Recent natural disasters, mass shootings and international conflicts in the news are reminders that the sheer volume of media exposure of disturbing events and tragedies can have a profound effect on kids many miles from the scene.
Even if your kids don’t say anything, it’s good to ask them about their understanding of events and their fears, said child and adolescent psychiatrist Dr. Laura Markley of the Division of Pediatric Psychiatry and Psychology at Akron Children’s Hospital.
Kids can have a distorted sense of danger because of what they see in the media. Find out what they know, fill in knowledge gaps and help them keep it in perspective, Dr. Markley said.
“You want to be accurate and reassuring without being over-informative and graphic,” she said.
How you communicate, of course, depends on the age of your child. Teens may want to talk about the events and voice their opinions. Younger kids might have questions about their safety and need reassurances.

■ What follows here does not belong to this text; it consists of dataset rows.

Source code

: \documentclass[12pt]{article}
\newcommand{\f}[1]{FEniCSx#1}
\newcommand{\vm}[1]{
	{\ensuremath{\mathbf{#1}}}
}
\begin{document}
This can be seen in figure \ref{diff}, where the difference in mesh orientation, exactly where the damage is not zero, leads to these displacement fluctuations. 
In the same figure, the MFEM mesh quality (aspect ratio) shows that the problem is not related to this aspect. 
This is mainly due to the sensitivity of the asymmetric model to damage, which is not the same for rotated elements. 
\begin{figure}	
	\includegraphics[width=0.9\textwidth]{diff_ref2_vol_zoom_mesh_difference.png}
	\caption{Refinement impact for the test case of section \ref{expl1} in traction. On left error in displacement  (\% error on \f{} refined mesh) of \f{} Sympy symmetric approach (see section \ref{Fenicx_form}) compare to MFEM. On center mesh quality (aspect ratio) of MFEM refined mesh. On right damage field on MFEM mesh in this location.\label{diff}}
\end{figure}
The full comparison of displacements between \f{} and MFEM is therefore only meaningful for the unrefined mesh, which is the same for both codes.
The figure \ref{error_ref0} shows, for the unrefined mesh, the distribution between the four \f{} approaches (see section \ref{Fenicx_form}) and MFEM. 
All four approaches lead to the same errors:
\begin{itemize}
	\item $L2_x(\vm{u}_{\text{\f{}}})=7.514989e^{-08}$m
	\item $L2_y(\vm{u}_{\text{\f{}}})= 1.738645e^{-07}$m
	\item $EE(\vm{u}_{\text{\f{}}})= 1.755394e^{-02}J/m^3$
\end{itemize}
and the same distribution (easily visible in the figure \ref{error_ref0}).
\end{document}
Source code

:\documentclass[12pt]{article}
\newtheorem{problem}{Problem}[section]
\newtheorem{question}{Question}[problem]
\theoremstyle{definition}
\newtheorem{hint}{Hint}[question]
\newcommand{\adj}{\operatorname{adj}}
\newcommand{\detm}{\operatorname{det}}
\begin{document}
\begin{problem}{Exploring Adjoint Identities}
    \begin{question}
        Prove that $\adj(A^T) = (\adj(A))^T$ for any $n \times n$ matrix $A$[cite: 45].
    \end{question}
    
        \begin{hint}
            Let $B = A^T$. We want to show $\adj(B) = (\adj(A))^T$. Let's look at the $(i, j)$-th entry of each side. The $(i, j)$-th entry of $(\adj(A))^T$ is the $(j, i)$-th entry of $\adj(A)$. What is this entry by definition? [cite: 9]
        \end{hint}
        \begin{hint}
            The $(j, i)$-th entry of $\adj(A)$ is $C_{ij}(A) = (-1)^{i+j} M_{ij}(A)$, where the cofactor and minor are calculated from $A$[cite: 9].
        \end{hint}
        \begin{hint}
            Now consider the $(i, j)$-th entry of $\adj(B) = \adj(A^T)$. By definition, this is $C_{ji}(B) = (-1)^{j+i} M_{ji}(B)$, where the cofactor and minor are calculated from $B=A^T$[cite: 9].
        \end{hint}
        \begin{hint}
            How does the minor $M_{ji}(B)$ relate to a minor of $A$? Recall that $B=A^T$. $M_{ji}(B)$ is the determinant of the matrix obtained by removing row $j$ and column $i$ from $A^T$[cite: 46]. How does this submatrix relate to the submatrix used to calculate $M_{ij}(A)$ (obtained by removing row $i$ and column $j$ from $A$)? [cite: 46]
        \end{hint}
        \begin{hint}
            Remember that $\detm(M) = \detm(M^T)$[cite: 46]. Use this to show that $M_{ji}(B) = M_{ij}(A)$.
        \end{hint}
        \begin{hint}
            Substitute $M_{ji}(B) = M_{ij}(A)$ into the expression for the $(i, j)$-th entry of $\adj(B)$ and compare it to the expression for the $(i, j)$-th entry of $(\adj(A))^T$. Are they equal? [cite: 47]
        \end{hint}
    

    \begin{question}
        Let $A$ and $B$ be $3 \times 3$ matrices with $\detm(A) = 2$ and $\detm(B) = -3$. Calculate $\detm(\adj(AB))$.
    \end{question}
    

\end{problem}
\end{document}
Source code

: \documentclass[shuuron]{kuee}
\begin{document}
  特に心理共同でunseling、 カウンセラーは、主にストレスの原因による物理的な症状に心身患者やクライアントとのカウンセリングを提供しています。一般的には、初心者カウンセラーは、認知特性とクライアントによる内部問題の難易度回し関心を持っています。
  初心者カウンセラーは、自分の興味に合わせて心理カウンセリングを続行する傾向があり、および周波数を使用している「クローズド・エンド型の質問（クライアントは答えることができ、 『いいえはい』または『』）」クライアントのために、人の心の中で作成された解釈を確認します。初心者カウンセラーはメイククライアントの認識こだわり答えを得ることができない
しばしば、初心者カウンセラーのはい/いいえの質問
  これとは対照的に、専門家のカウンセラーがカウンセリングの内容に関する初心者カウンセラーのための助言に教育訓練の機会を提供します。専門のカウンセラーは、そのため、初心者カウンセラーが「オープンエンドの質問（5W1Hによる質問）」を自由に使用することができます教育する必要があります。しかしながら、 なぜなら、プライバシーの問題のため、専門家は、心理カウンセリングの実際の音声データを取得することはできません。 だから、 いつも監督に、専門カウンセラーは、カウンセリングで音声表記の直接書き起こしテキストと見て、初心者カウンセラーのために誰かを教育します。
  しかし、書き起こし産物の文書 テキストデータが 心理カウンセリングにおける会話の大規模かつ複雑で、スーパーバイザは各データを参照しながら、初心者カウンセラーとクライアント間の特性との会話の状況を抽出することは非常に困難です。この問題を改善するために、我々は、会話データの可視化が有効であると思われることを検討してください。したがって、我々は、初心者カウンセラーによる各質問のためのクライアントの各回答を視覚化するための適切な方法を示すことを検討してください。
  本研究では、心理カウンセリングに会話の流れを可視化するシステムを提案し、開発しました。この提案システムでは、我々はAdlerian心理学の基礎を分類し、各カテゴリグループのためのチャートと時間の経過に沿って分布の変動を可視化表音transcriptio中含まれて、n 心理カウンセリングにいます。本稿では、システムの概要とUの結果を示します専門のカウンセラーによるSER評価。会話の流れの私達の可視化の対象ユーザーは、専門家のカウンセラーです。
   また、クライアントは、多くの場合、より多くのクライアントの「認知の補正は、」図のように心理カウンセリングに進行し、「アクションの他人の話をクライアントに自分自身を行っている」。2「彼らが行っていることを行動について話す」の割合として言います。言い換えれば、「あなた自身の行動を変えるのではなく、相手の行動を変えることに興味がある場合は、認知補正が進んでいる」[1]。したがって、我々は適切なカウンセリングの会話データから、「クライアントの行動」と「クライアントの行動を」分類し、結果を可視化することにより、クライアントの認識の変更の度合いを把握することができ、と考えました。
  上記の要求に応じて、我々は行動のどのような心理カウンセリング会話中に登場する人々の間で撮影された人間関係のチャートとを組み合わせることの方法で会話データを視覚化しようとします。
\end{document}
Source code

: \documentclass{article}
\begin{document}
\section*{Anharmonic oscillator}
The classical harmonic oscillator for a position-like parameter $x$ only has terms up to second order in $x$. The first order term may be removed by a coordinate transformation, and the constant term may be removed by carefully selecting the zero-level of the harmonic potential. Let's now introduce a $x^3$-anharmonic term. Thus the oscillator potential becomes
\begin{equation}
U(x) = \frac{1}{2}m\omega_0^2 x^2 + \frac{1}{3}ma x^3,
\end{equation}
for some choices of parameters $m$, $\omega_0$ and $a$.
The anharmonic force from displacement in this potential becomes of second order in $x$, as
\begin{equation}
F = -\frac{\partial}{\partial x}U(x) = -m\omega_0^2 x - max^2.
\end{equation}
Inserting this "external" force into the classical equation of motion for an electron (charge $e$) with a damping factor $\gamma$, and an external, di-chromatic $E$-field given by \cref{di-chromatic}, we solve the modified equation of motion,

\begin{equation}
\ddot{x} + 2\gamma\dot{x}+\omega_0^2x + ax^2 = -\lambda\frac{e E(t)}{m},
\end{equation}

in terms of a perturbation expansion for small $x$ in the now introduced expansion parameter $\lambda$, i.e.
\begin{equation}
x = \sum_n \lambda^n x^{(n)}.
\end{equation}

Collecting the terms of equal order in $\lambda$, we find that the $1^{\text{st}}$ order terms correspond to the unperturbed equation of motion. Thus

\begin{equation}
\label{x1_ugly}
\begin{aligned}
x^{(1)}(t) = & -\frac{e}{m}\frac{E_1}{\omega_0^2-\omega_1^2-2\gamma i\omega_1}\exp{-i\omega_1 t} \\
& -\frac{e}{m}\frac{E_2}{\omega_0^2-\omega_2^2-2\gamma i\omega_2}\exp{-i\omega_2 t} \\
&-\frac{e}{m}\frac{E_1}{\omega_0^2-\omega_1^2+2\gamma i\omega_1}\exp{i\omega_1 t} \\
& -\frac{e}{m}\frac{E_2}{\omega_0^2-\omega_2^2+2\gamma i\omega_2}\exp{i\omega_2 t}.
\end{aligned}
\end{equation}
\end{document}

“Acknowledge that images and headlines can be disturbing, but they don’t mean you’re in danger,” Dr. Markley said. “I encourage parents to point out that things are covered in the news because they are rare, not common, and that their child is safe.”
Dr. Markley said it’s okay to acknowledge the truth when children have become aware that people died or are suffering. However, instead of providing excessive detail, focus on pointing out that safety forces were there to protect others, and reassure children that schools, police and others work hard to keep your community and your family safe. Try to focus on helping others in need, and not on the tragedy itself. When children feel empowered to be helpful, they feel less anxious.
“It’s okay to say this is unlikely to happen to you, but that if something did happen where we live, there are people who will protect and help us,” Dr. Markley said.